Milli eğitimi eleştirmek çok kolay...

Çünkü sürekli bir şeyleri değiştirip duruyorlar...

Okul öncesi eğitimden tutun da ilköğretimden orta öğretime, ortaöğretimden yükseköğretime geçiş sınavlarına varıncaya kadar baştan aşağı sorunlar yumağı...

Dershanelerin kapatılması süreci yaşandı bir dönem.

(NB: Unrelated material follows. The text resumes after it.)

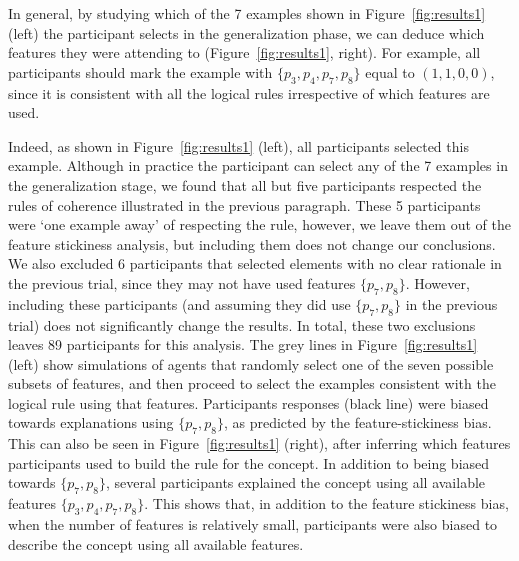 In general, by studying which of the 7 examples shown in Figure~\ref{fig:results1} (left) the participant selects in the generalization phase, we can deduce which features they were attending to (Figure~\ref{fig:results1}, right). For example, all participants should mark the example with $\{p_3,p_4,p_7,p_8\}$ equal to $(1,1,0,0)$, since it is consistent with all the logical rules irrespective of which features are used. 

Indeed, as shown in Figure~\ref{fig:results1} (left), all participants selected this example. Although in practice the participant can select any of the 7 examples in the generalization stage, we found that all but five participants respected the rules of coherence illustrated in the previous paragraph. These 5 participants were `one example away' of respecting the rule, however, we leave them out of the feature stickiness analysis, but including them does not change our conclusions. We also excluded 6 participants that selected elements with no clear rationale in the previous trial, since they may not have used features $\{p_7,p_8\}$. However, including these participants (and assuming they did use $\{p_7,p_8\}$ in the previous trial) does not significantly change the results. In total, these two exclusions leaves 89 participants for this analysis. The grey lines in Figure~\ref{fig:results1} (left) show simulations of agents that randomly select one of the seven possible subsets of features, and then proceed to select the examples consistent with the logical rule using that features. Participants responses (black line) were biased towards explanations using $\{p_7,p_8\}$, as predicted by the feature-stickiness bias. This can also be seen in  Figure~\ref{fig:results1} (right), after inferring which features participants used to build the rule for the concept. In addition to being biased towards $\{p_7,p_8\}$, several participants explained the concept using all available features $\{p_3,p_4,p_7,p_8\}$. This shows that, in addition to the feature stickiness bias, when the number of features is relatively small, participants were also biased to describe the concept using all available features.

Gündemi uzunca bir süre meşgul etti bu süreç.

Dershanelerin bir kısmı özel okul olurken, bir kısmı da yok olup gitti.

Dershaneleri lise ile üniversite arasında bir geçiş evresi olarak gören, dershane olmadan üniversitenin kazanılamayacağına inanan bir nesil ortada kalıverdi...

Dershanelerin belki aman aman faydaları yoktu ama en azından pratik zekanın harekete geçmesini sağlayabiliyorlardı.

Dershanelerin öğretisi olan 'FıSıTıKÇıŞaHaP' ile soruların Türkçe bölümünden belki yüz binlerce öğrenci doğru yanıtı buldu.

Mesela dershanedeki Türkçe öğretmenimin, -AN-ASI-MEZ-AR-DİK-ECEK-MİŞ'i halen aklımdadır. Bunlar fiilimsiler oluyor.

Daha geriye gidecek olursak, alfabeyi ilkokul öğretmeni Emine Tugay (yaşıyorsa kulakları çınlasın. Ölmüşse Allah rahmet eylesin) ne de güzel öğretmişti bir şarkı ile...

Bazı insanların kafası matematiğe, bazı insanların zekası ise sözel derslere çalışır ya...

Benimki sözele çalışıyor. Tarih ve coğrafya üzerine de pratik birçok şeyi söyleyebilirim aslında burada.

Ama gel gelelim, matematik denince benim sigortalarım atıveriyor. Bende matematik toplama, çıkarma, çarpma ve bölmeden ileriye gidemedi...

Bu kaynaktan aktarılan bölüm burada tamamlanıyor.